Type of Document Dissertation Author Bethard, Greg L. Author's Email Address glb@vt.edu URN etd-831102339731121 Title A Microcomputer Simulation to Evaluate Management Strategies For Rearing Dairy Replacements. Degree PhD Department Dairy Science Advisory Committee
Advisor Name Title Robert E. James Committee Chair Carl E. Polan none Charles C. Stallings none Michael L. McGilliard none Thomas L. Bailey none Keywords
- dairy
- simulation
- model
- heifer
Date of Defense 1997-04-18 Availability unrestricted Abstract A microcomputer simulation was developed as
a tool for analyzing the dairy replacement
enterprise. The simulation was constructed
using a spreadsheet, and equations were
developed using stepwise regression
procedures. The simulation predicted BW,
DMI, and fixed and variable costs for each
week of a heiferšs life from birth to calving.
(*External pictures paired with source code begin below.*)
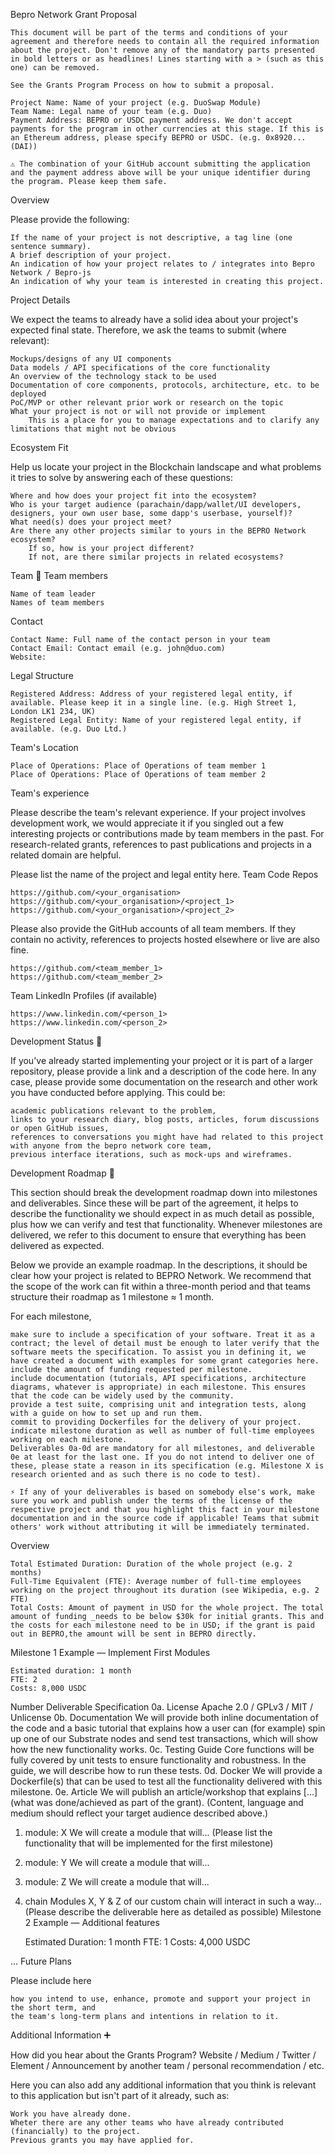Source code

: Bepro Network Grant Proposal

    This document will be part of the terms and conditions of your agreement and therefore needs to contain all the required information about the project. Don't remove any of the mandatory parts presented in bold letters or as headlines! Lines starting with a > (such as this one) can be removed.

    See the Grants Program Process on how to submit a proposal.

    Project Name: Name of your project (e.g. DuoSwap Module)
    Team Name: Legal name of your team (e.g. Duo)
    Payment Address: BEPRO or USDC payment address. We don't accept payments for the program in other currencies at this stage. If this is an Ethereum address, please specify BEPRO or USDC. (e.g. 0x8920... (DAI))

    ⚠️ The combination of your GitHub account submitting the application and the payment address above will be your unique identifier during the program. Please keep them safe.

Overview

Please provide the following:

    If the name of your project is not descriptive, a tag line (one sentence summary).
    A brief description of your project.
    An indication of how your project relates to / integrates into Bepro Network / Bepro-js
    An indication of why your team is interested in creating this project.

Project Details

We expect the teams to already have a solid idea about your project's expected final state. Therefore, we ask the teams to submit (where relevant):

    Mockups/designs of any UI components
    Data models / API specifications of the core functionality
    An overview of the technology stack to be used
    Documentation of core components, protocols, architecture, etc. to be deployed
    PoC/MVP or other relevant prior work or research on the topic
    What your project is not or will not provide or implement
        This is a place for you to manage expectations and to clarify any limitations that might not be obvious

Ecosystem Fit

Help us locate your project in the Blockchain landscape and what problems it tries to solve by answering each of these questions:

    Where and how does your project fit into the ecosystem?
    Who is your target audience (parachain/dapp/wallet/UI developers, designers, your own user base, some dapp's userbase, yourself)?
    What need(s) does your project meet?
    Are there any other projects similar to yours in the BEPRO Network ecosystem?
        If so, how is your project different?
        If not, are there similar projects in related ecosystems?

Team 👥
Team members

    Name of team leader
    Names of team members

Contact

    Contact Name: Full name of the contact person in your team
    Contact Email: Contact email (e.g. john@duo.com)
    Website:

Legal Structure

    Registered Address: Address of your registered legal entity, if available. Please keep it in a single line. (e.g. High Street 1, London LK1 234, UK)
    Registered Legal Entity: Name of your registered legal entity, if available. (e.g. Duo Ltd.)

Team's Location

    Place of Operations: Place of Operations of team member 1
    Place of Operations: Place of Operations of team member 2

Team's experience

Please describe the team's relevant experience. If your project involves development work, we would appreciate it if you singled out a few interesting projects or contributions made by team members in the past. For research-related grants, references to past publications and projects in a related domain are helpful.

Please list the name of the project and legal entity here.
Team Code Repos

    https://github.com/<your_organisation>
    https://github.com/<your_organisation>/<project_1>
    https://github.com/<your_organisation>/<project_2>

Please also provide the GitHub accounts of all team members. If they contain no activity, references to projects hosted elsewhere or live are also fine.

    https://github.com/<team_member_1>
    https://github.com/<team_member_2>

Team LinkedIn Profiles (if available)

    https://www.linkedin.com/<person_1>
    https://www.linkedin.com/<person_2>

Development Status 📖

If you've already started implementing your project or it is part of a larger repository, please provide a link and a description of the code here. In any case, please provide some documentation on the research and other work you have conducted before applying. This could be:

    academic publications relevant to the problem,
    links to your research diary, blog posts, articles, forum discussions or open GitHub issues,
    references to conversations you might have had related to this project with anyone from the bepro network core team,
    previous interface iterations, such as mock-ups and wireframes.

Development Roadmap 🔩

This section should break the development roadmap down into milestones and deliverables. Since these will be part of the agreement, it helps to describe the functionality we should expect in as much detail as possible, plus how we can verify and test that functionality. Whenever milestones are delivered, we refer to this document to ensure that everything has been delivered as expected.

Below we provide an example roadmap. In the descriptions, it should be clear how your project is related to BEPRO Network. We recommend that the scope of the work can fit within a three-month period and that teams structure their roadmap as 1 milestone ≈ 1 month.

For each milestone,

    make sure to include a specification of your software. Treat it as a contract; the level of detail must be enough to later verify that the software meets the specification. To assist you in defining it, we have created a document with examples for some grant categories here.
    include the amount of funding requested per milestone.
    include documentation (tutorials, API specifications, architecture diagrams, whatever is appropriate) in each milestone. This ensures that the code can be widely used by the community.
    provide a test suite, comprising unit and integration tests, along with a guide on how to set up and run them.
    commit to providing Dockerfiles for the delivery of your project.
    indicate milestone duration as well as number of full-time employees working on each milestone.
    Deliverables 0a-0d are mandatory for all milestones, and deliverable 0e at least for the last one. If you do not intend to deliver one of these, please state a reason in its specification (e.g. Milestone X is research oriented and as such there is no code to test).

    ⚡ If any of your deliverables is based on somebody else's work, make sure you work and publish under the terms of the license of the respective project and that you highlight this fact in your milestone documentation and in the source code if applicable! Teams that submit others' work without attributing it will be immediately terminated.

Overview

    Total Estimated Duration: Duration of the whole project (e.g. 2 months)
    Full-Time Equivalent (FTE): Average number of full-time employees working on the project throughout its duration (see Wikipedia, e.g. 2 FTE)
    Total Costs: Amount of payment in USD for the whole project. The total amount of funding _needs to be below $30k for initial grants. This and the costs for each milestone need to be in USD; if the grant is paid out in BEPRO,the amount will be sent in BEPRO directly.

Milestone 1 Example — Implement First Modules

    Estimated duration: 1 month
    FTE: 2
    Costs: 8,000 USDC

Number 	Deliverable 	Specification
0a. 	License 	Apache 2.0 / GPLv3 / MIT / Unlicense
0b. 	Documentation 	We will provide both inline documentation of the code and a basic tutorial that explains how a user can (for example) spin up one of our Substrate nodes and send test transactions, which will show how the new functionality works.
0c. 	Testing Guide 	Core functions will be fully covered by unit tests to ensure functionality and robustness. In the guide, we will describe how to run these tests.
0d. 	Docker 	We will provide a Dockerfile(s) that can be used to test all the functionality delivered with this milestone.
0e. 	Article 	We will publish an article/workshop that explains [...] (what was done/achieved as part of the grant). (Content, language and medium should reflect your target audience described above.)
1. 	module: X 	We will create a module that will... (Please list the functionality that will be implemented for the first milestone)
2. 	module: Y 	We will create a module that will...
3. 	module: Z 	We will create a module that will...
4. 	chain 	Modules X, Y & Z of our custom chain will interact in such a way... (Please describe the deliverable here as detailed as possible)
Milestone 2 Example — Additional features

    Estimated Duration: 1 month
    FTE: 1
    Costs: 4,000 USDC

...
Future Plans

Please include here

    how you intend to use, enhance, promote and support your project in the short term, and
    the team's long-term plans and intentions in relation to it.

Additional Information ➕

How did you hear about the Grants Program? Website / Medium / Twitter / Element / Announcement by another team / personal recommendation / etc.

Here you can also add any additional information that you think is relevant to this application but isn't part of it already, such as:

    Work you have already done.
    Wheter there are any other teams who have already contributed (financially) to the project.
    Previous grants you may have applied for.
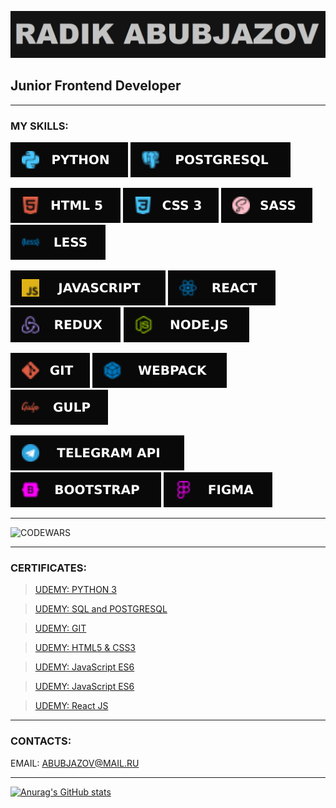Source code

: ![RADIK ABUBJAZOV](icons/RADIK.png)

## Junior Frontend Developer
___

### MY SKILLS:

![PYTHON 3](icons/Python.svg) ![POSTGTRESQL](icons/Postgresql.svg)  

![HTML](icons/HTML5.svg) ![CSS](icons/CSS3.svg) ![SASS](icons/SASS.svg) ![LESS](icons/Less.svg) 

![JAVASCRIPT](icons/JavaScript.svg) ![REACT](icons/React.svg) ![REDUX](icons/REDUX.svg) ![NODEJS](icons/Node.svg) 

![GIT](icons/GIT.svg) ![WEBPACK](icons/Webpack.svg) ![GULP](icons/Gulp.svg) 

![TELEGRAM API](icons/TelegramAPI.svg) ![BOOTSTRAP](icons/BOOTSTRAP.svg) ![FIGMA](icons/Figma.svg)
___

![CODEWARS](https://www.codewars.com/users/Abubjazov/badges/large)
___

### CERTIFICATES:

>[UDEMY: PYTHON 3](https://www.udemy.com/certificate/UC-5d544e83-3130-42df-9857-1eb0be7f2ded/)<br/>

>[UDEMY: SQL and POSTGRESQL](https://www.udemy.com/certificate/UC-3fe34770-dab3-4771-ad1d-cb7b75b31871/)<br/>

>[UDEMY: GIT](https://www.udemy.com/certificate/UC-aa5f9c4d-6dc1-484f-8371-c42fe82c1ace/)<br/>

>[UDEMY: HTML5 & CSS3](https://www.udemy.com/certificate/UC-38b56ec8-76d7-405f-bed0-a0cfb2029076/)<br/>

>[UDEMY: JavaScript ES6](https://www.udemy.com/certificate/UC-6aa811df-274c-46be-9fbb-78652ff50aa9/)<br/>

>[UDEMY: JavaScript ES6](https://www.udemy.com/certificate/UC-0612fb88-13f2-484c-92d5-007facf04595/)<br/>

>[UDEMY: React JS](https://www.udemy.com/certificate/UC-4e5d6ac3-d3f2-45af-9330-0c2415fccd7c/)<br/>

___

### CONTACTS:

EMAIL: ABUBJAZOV@MAIL.RU
___
[![Anurag's GitHub stats](https://github-readme-stats.vercel.app/api?username=abubjazov&show_icons=true&theme=dark)](https://github.com/anuraghazra/github-readme-stats)
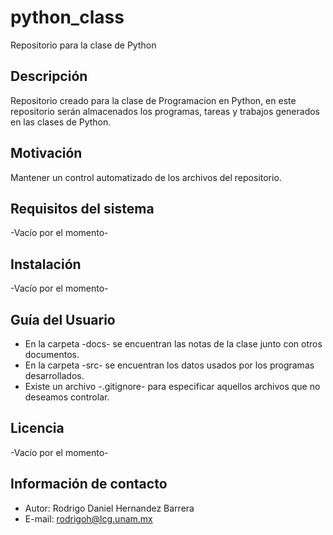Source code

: # python_class
Repositorio para la clase de Python

## Descripción

Repositorio creado para la clase de Programacion en Python, en este repositorio serán almacenados los programas, tareas y trabajos generados en las clases de Python.

## Motivación

Mantener un control automatizado de los archivos del repositorio.

## Requisitos del sistema

-Vacío por el momento-

## Instalación

-Vacío por el momento-

## Guía del Usuario

+ En la carpeta -docs- se encuentran las notas de la clase junto con otros documentos.
+ En la carpeta -src- se encuentran los datos usados por los programas desarrollados.
+ Existe un archivo -.gitignore- para especificar aquellos archivos que no deseamos controlar.

## Licencia

-Vacío por el momento-

## Información de contacto

+ Autor: Rodrigo Daniel Hernandez Barrera
+ E-mail: rodrigoh@lcg.unam.mx 

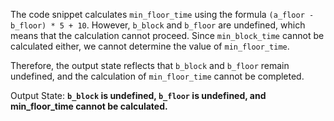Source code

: The code snippet calculates `min_floor_time` using the formula `(a_floor - b_floor) * 5 + 10`. However, `b_block` and `b_floor` are undefined, which means that the calculation cannot proceed. Since `min_block_time` cannot be calculated either, we cannot determine the value of `min_floor_time`.

Therefore, the output state reflects that `b_block` and `b_floor` remain undefined, and the calculation of `min_floor_time` cannot be completed.

Output State: **`b_block` is undefined, `b_floor` is undefined, and min_floor_time cannot be calculated.**
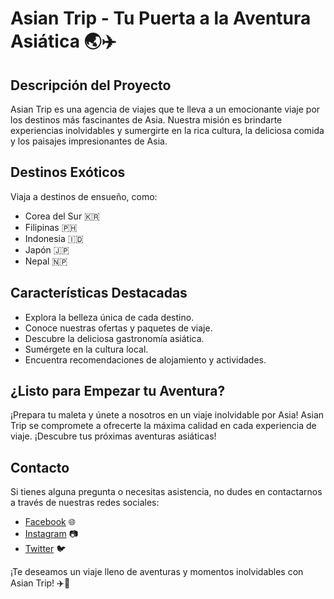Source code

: # Asian Trip - Tu Puerta a la Aventura Asiática 🌏✈️

## Descripción del Proyecto

Asian Trip es una agencia de viajes que te lleva a un emocionante viaje por los destinos más fascinantes de Asia. Nuestra misión es brindarte experiencias inolvidables y sumergirte en la rica cultura, la deliciosa comida y los paisajes impresionantes de Asia.

## Destinos Exóticos

Viaja a destinos de ensueño, como:

- Corea del Sur 🇰🇷
- Filipinas 🇵🇭
- Indonesia 🇮🇩
- Japón 🇯🇵
- Nepal 🇳🇵

## Características Destacadas

- Explora la belleza única de cada destino.
- Conoce nuestras ofertas y paquetes de viaje.
- Descubre la deliciosa gastronomía asiática.
- Sumérgete en la cultura local.
- Encuentra recomendaciones de alojamiento y actividades.

## ¿Listo para Empezar tu Aventura?

¡Prepara tu maleta y únete a nosotros en un viaje inolvidable por Asia! Asian Trip se compromete a ofrecerte la máxima calidad en cada experiencia de viaje. ¡Descubre tus próximas aventuras asiáticas!

## Contacto

Si tienes alguna pregunta o necesitas asistencia, no dudes en contactarnos a través de nuestras redes sociales:

- [Facebook](https://www.facebook.com/) 🌐
- [Instagram](https://www.instagram.com/) 📷
- [Twitter](https://www.twitter.com) 🐦

¡Te deseamos un viaje lleno de aventuras y momentos inolvidables con Asian Trip! ✈️🌴
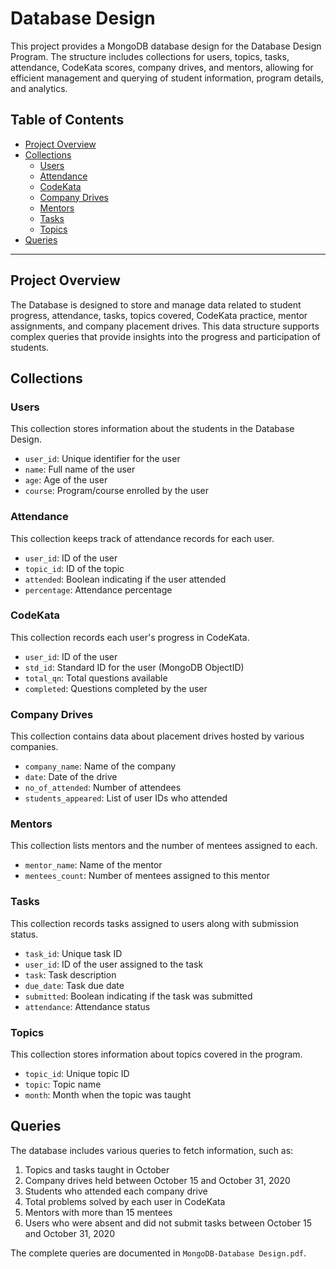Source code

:# Database Design

This project provides a MongoDB database design for the Database Design Program. The structure includes collections for users, topics, tasks, attendance, CodeKata scores, company drives, and mentors, allowing for efficient management and querying of student information, program details, and analytics.

## Table of Contents
- [Project Overview](#project-overview)
- [Collections](#collections)
  - [Users](#users)
  - [Attendance](#attendance)
  - [CodeKata](#codekata)
  - [Company Drives](#company-drives)
  - [Mentors](#mentors)
  - [Tasks](#tasks)
  - [Topics](#topics)
- [Queries](#queries)

---

## Project Overview

The Database is designed to store and manage data related to student progress, attendance, tasks, topics covered, CodeKata practice, mentor assignments, and company placement drives. This data structure supports complex queries that provide insights into the progress and participation of students.

## Collections

### Users
This collection stores information about the students in the Database Design.
- `user_id`: Unique identifier for the user
- `name`: Full name of the user
- `age`: Age of the user
- `course`: Program/course enrolled by the user

### Attendance
This collection keeps track of attendance records for each user.
- `user_id`: ID of the user
- `topic_id`: ID of the topic
- `attended`: Boolean indicating if the user attended
- `percentage`: Attendance percentage

### CodeKata
This collection records each user's progress in CodeKata.
- `user_id`: ID of the user
- `std_id`: Standard ID for the user (MongoDB ObjectID)
- `total_qn`: Total questions available
- `completed`: Questions completed by the user

### Company Drives
This collection contains data about placement drives hosted by various companies.
- `company_name`: Name of the company
- `date`: Date of the drive
- `no_of_attended`: Number of attendees
- `students_appeared`: List of user IDs who attended

### Mentors
This collection lists mentors and the number of mentees assigned to each.
- `mentor_name`: Name of the mentor
- `mentees_count`: Number of mentees assigned to this mentor

### Tasks
This collection records tasks assigned to users along with submission status.
- `task_id`: Unique task ID
- `user_id`: ID of the user assigned to the task
- `task`: Task description
- `due_date`: Task due date
- `submitted`: Boolean indicating if the task was submitted
- `attendance`: Attendance status

### Topics
This collection stores information about topics covered in the program.
- `topic_id`: Unique topic ID
- `topic`: Topic name
- `month`: Month when the topic was taught

## Queries

The database includes various queries to fetch information, such as:
1. Topics and tasks taught in October
2. Company drives held between October 15 and October 31, 2020
3. Students who attended each company drive
4. Total problems solved by each user in CodeKata
5. Mentors with more than 15 mentees
6. Users who were absent and did not submit tasks between October 15 and October 31, 2020

The complete queries are documented in `MongoDB-Database Design.pdf`.
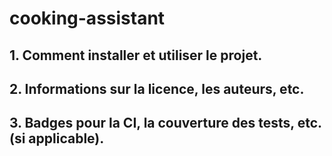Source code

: # cooking-assistant

## 1. Comment installer et utiliser le projet.

## 2. Informations sur la licence, les auteurs, etc.


## 3. Badges pour la CI, la couverture des tests, etc. (si applicable).
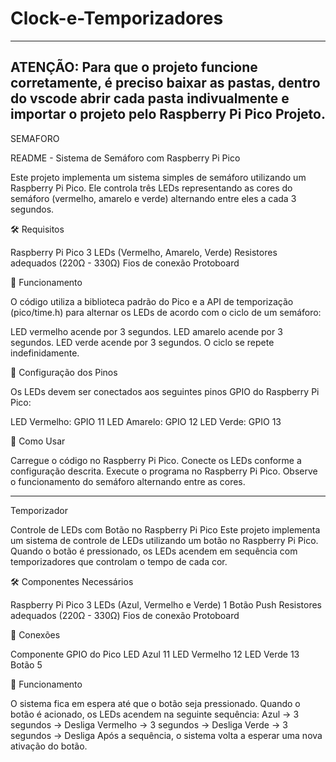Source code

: # Clock-e-Temporizadores
--------------------------------------------------------------------------------------------------------
ATENÇÃO: Para que o projeto funcione corretamente, 
é preciso baixar as pastas, dentro do vscode abrir cada pasta indivualmente 
e importar o projeto pelo Raspberry Pi Pico Projeto.
--------------------------------------------------------------------------------------------------------
SEMAFORO

README - Sistema de Semáforo com Raspberry Pi Pico

Este projeto implementa um sistema simples de semáforo utilizando um Raspberry Pi Pico. Ele controla três LEDs representando as cores do semáforo (vermelho, amarelo e verde) alternando entre eles a cada 3 segundos.

🛠️ Requisitos

Raspberry Pi Pico
3 LEDs (Vermelho, Amarelo, Verde)
Resistores adequados (220Ω - 330Ω)
Fios de conexão
Protoboard

🚦 Funcionamento

O código utiliza a biblioteca padrão do Pico e a API de temporização (pico/time.h) para alternar os LEDs de acordo com o ciclo de um semáforo:

LED vermelho acende por 3 segundos.
LED amarelo acende por 3 segundos.
LED verde acende por 3 segundos.
O ciclo se repete indefinidamente.

📌 Configuração dos Pinos

Os LEDs devem ser conectados aos seguintes pinos GPIO do Raspberry Pi Pico:

LED Vermelho: GPIO 11
LED Amarelo: GPIO 12
LED Verde: GPIO 13

🚀 Como Usar

Carregue o código no Raspberry Pi Pico.
Conecte os LEDs conforme a configuração descrita.
Execute o programa no Raspberry Pi Pico.
Observe o funcionamento do semáforo alternando entre as cores.

---------------------------------------------------------------------------------------------------------
Temporizador

Controle de LEDs com Botão no Raspberry Pi Pico
Este projeto implementa um sistema de controle de LEDs utilizando um botão no Raspberry Pi Pico. Quando o botão é pressionado, os LEDs acendem em sequência com temporizadores que controlam o tempo de cada cor.

🛠️ Componentes Necessários

Raspberry Pi Pico
3 LEDs (Azul, Vermelho e Verde)
1 Botão Push
Resistores adequados (220Ω - 330Ω)
Fios de conexão
Protoboard

🔌 Conexões

Componente	GPIO do Pico
LED Azul	11
LED Vermelho	12
LED Verde	13
Botão	5

🚀 Funcionamento

O sistema fica em espera até que o botão seja pressionado.
Quando o botão é acionado, os LEDs acendem na seguinte sequência:
Azul → 3 segundos → Desliga
Vermelho → 3 segundos → Desliga
Verde → 3 segundos → Desliga
Após a sequência, o sistema volta a esperar uma nova ativação do botão.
After calving, milk yield, feed costs, and fixed
costs were predicted for first lactation.
Variation was estimated for each predicted
variable, thus enabling normal distribution of
predicted values. The simulation was used to
analyze profitability of various growth rate
scenarios and marginal costs associated with
changing feed costs, heat detection efficiency,
death loss, and abortion rate. For the growth
rate analysis, six scenarios were evaluated: 1)
normal growth from 5 wk to calving, 2)
accelerated growth from 5 wk to calving, 3)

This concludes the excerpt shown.